# Powdered Milk



## Timeloyd (May 22, 2006)

What is the best way to use Powdered Milk. I have alot but have trouble mixing it up so that it even tastes good. Also it clumps up sometimes. I use it powdered in my recepies, but cant figure out how to use it as a liquid so that it tastes like milk.


----------



## CharlieD (May 22, 2006)

IMHO it is impossible to make powder milk taste like real milk. But taht is just me, i am a milk conosouer (sp?) and can taste the diffrence in diferent brands of regularly produced milk.


----------



## Yakuta (May 22, 2006)

I agree with Charlie, powdered milk does not taste like real milk when stirred with warm water.  It has a peculiar sort of taste which is not close to real milk. 

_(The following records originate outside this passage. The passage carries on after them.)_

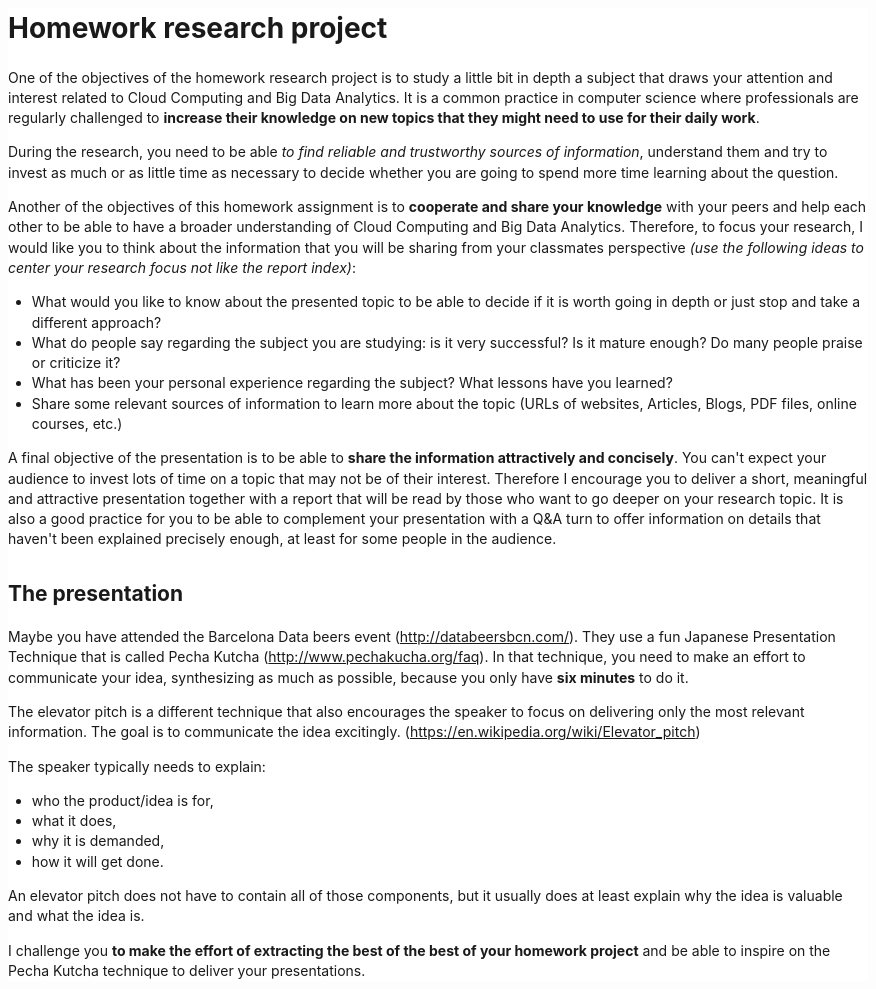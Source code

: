 # Homework research project

One of the objectives of the homework research project is to study a little bit in depth a subject that draws your attention and interest related to Cloud Computing and Big Data Analytics. It is a common practice in computer science where professionals are regularly challenged to **increase their knowledge on new topics that they might need to use for their daily work**. 

During the research, you need to be able *to find reliable and trustworthy sources of information*, understand them and try to invest as much or as little time as necessary to decide whether you are going to spend more time learning about the question.

Another of the objectives of this homework assignment is to **cooperate and share your knowledge** with your peers and help each other to be able to have a broader understanding of Cloud Computing and Big Data Analytics. Therefore, to focus your research, I would like you to think about the information that you will be sharing from your classmates perspective *(use the following ideas to center your research focus not like the report index)*: 
- What would you like to know about the presented topic to be able to decide if it is worth going in depth or just stop and take a different approach?
- What do people say regarding the subject you are studying: is it very successful? Is it mature enough? Do many people praise or criticize it?
- What has been your personal experience regarding the subject? What lessons have you learned?
- Share some relevant sources of information to learn more about the topic (URLs of websites, Articles, Blogs, PDF files, online courses, etc.)

A final objective of the presentation is to be able to **share the information attractively and concisely**. You can't expect your audience to invest lots of time on a topic that may not be of their interest. Therefore I encourage you to deliver a short, meaningful and attractive presentation together with a report that will be read by those who want to go deeper on your research topic. It is also a good practice for you to be able to complement your presentation with a Q&A turn to offer information on details that haven't been explained precisely enough, at least for some people in the audience.

## The presentation

Maybe you have attended the Barcelona Data beers event (http://databeersbcn.com/). They use a fun Japanese Presentation Technique that is called Pecha Kutcha (http://www.pechakucha.org/faq). In that technique, you need to make an effort to communicate your idea, synthesizing as much as possible, because you only have **six minutes** to do it.

The elevator pitch is a different technique that also encourages the speaker to focus on delivering only the most relevant information. The goal is to communicate the idea excitingly. (https://en.wikipedia.org/wiki/Elevator_pitch)

The speaker typically needs to explain:
- who the product/idea is for, 
- what it does, 
- why it is demanded, 
- how it will get done. 

An elevator pitch does not have to contain all of those components, but it usually does at least explain why the idea is valuable and what the idea is. 

I challenge you **to make the effort of extracting the best of the best of your homework project** and be able to inspire on the Pecha Kutcha technique to deliver your presentations.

I however do use powdered milk in a lot of Indian desserts I make and it works well.


----------



## Gretchen (May 22, 2006)

It just doesn't taste good.


----------



## Ishbel (May 22, 2006)

I always keep a small tin at the back of the pantry.  End up throwing it away without evening opening it, because the sell-by date has passed.  I just wouldn't like to be without milk at any time - it's a kinda safety blanket  

Luckily, we still get milk delivered to our doorstep each day, so I could count on less than the fingers of one hand, the occasions when I have had to resort to the powdered stuff (it's not nice at all, but better than nothing)


----------



## AllenOK (May 22, 2006)

You could mix the powdered milk with some sugar, cocoa powder, and a little salt, and you have hot chocolate mix.  If you want, I'll give you my recipe, although it needs tweaking.

You can also add a little of the dry powder to flour when you bake a loaf of bread, about a tablespoon or two.


----------



## skilletlicker (May 23, 2006)

Timeloyd said:
			
		

> What is the best way to use Powdered Milk. I have alot but have trouble mixing it up so that it even tastes good. Also it clumps up sometimes. I use it powdered in my recepies, but cant figure out how to use it as a liquid so that it tastes like milk.


1. It's an ingredient in several breads that I make occasionally.
2. I like Alton browns recipe for hot cocoa mix.
3. When I was a kid, my mom would mix it and keep it the ice box instead of, or in addition to, regular milk. Just mixed with tap water the stuff is awful. The trick is to refrigerate it for a while after mixing. It never tastes like milk exactly but I like the distinctive flavor it does have.


----------



## Constance (May 23, 2006)

I saved that recipe for Alton's cocoa mix, Skillitlicker. Thanks for the link. 

Powdered milk is great for things like bisquits, pancakes and skillet gravy. You can also use it to make your own buttermilk. 

Here is a site that has several good ideas for powdered milk, including a recipe for making buttermilk. I used to keep it on hand all the time for cornbread, etc. 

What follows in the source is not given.